Fritz Clark sits cloistered in his cluttered laboratory at the Los Angeles County Museum of Natural History, surrounded by almost 400,000 fossil pieces of elephants, whales, bears and other animals that lived millions of years ago.
The 45-year-old Clark's job is like "building model airplanes," he says, or solving "jigsaw puzzles . . . only the kit is different."
One of three museum technicians assigned to vertebrate paleontology--the study of preserved remains of ancient backboned animals--his task is to clean fossils as they are found and brought to the museum, and then to piece together broken parts and reconstruct missing sections.
Most of them are never seen by the crowds that visit the museum in Exposition Park, but instead are catalogued for researchers to study.
It is work that is never finished. Boxes are piled to the ceiling--more skulls, teeth, vertebrae--awaiting attention.

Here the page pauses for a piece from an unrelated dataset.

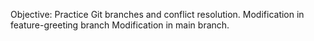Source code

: Objective: Practice Git branches and conflict resolution.
Modification in feature-greeting branch
Modification in main branch.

A few large rocks are scattered around, waiting for the fossils inside them to be chiseled out.
"We find them faster than we can put them together," Clark explained.
More often than not, the fossils found by researchers, volunteers and occasionally Clark and the other technicians arrive in fragments.
"I said Godzilla stood on this fossil," Clark joked, displaying the jaw of a prehistoric dolphin that originally came in 300 pieces.
A heavy-set, dark-haired man whose eyes take on an intense look when he talks about fossils, Clark came to the museum three years ago after 25 years in the Navy. "At sea," he said, "I was reading technical books on fossils instead of Playboy." A self-described lifelong fossil addict, his license plate reads "FSL FXR."
"They're all kind of neat puzzles," he said, displaying the skull of a 13-million-year-old sea lion he is working on. "See how the skull has been pushed into the brain case? Well, I'll be pulling this piece off, binding this over here, lining that up. . . ."
Lost in the zeal of his latest challenge, Clark was oblivious to the fact that the process he was trying to explain was virtually incomprehensible to an outsider. His voice was full of exuberance as his hands stroked the shapeless bone mass, which he held as if it were a precious gem.
"Pull this around, take that apart and put it up here," he finished, with a proud grin. "When I get through, this should look like a sea lion skull."
Clark is sometimes called to the scene of local fossil discoveries to help preserve the finds. "A few weeks ago they were digging a pit for a large condo in Century City and the construction workers thought they had found some fossils," he said.
"All over this basin you have so many buildings already, it's very rare you have a chance to go down to any depth to recover fossils."
A salt- and fresh-water estuary existed 50,000 to 100,000 years ago where Century City stands today, he said. "I went out there and pecked around. We retrieved, I guess, 50 bags of sand, and we've been screen-washing it." So far he and his colleagues have found such items as wolf and horse teeth, he said.
Normally, it takes such painstaking care to assemble the delicate fossil fragments without damaging them that it can take months to put even one specimen together. "It's a very, very slow process," Clark said.
He and the other technicians and six volunteers use equipment ranging from ordinary white glue, eyedroppers, tweezers, dental picks, scalpels and paintbrushes to more elaborate machines that look like miniature jackhammers and sandblasters.
On an open-air porch adjoining the lab, technician Michael Stokes toiled over a 12-million-year-old sea lion skull that a museum volunteer had found embedded in a 200-pound rock off Palos Verdes Peninsula.
Stokes, 34, had whittled the rock down by about half in a year's time. He dissolved the material around the fossil, known as matrix, by dipping it in formic acid--working slowly to avoid getting any of the solution on the bone itself--and then chipped away at the bone with instruments like the miniature jackhammer.
"We've been chipping on this one so much we named it Chippendip," he joked.
"All the fossils, the big ones, have names," Clark said, explaining that the workers build up a kind of affection for their fossils because of the time they spend on them.
"We have a whale (fossil) named Columbia because (the space shuttle) Columbia was flying over when we were digging it out," he said.
"There's one named Raquel," Stokes said.
"And one named Fred," Clark added.
"The misconception most people have is that the fossil story is complete, and it's not," Stokes said. "We're constantly filling in gaps, and that makes it easier to perceive the evolutionary trends."
"But the more you find out," Clark said, "the more you don't know."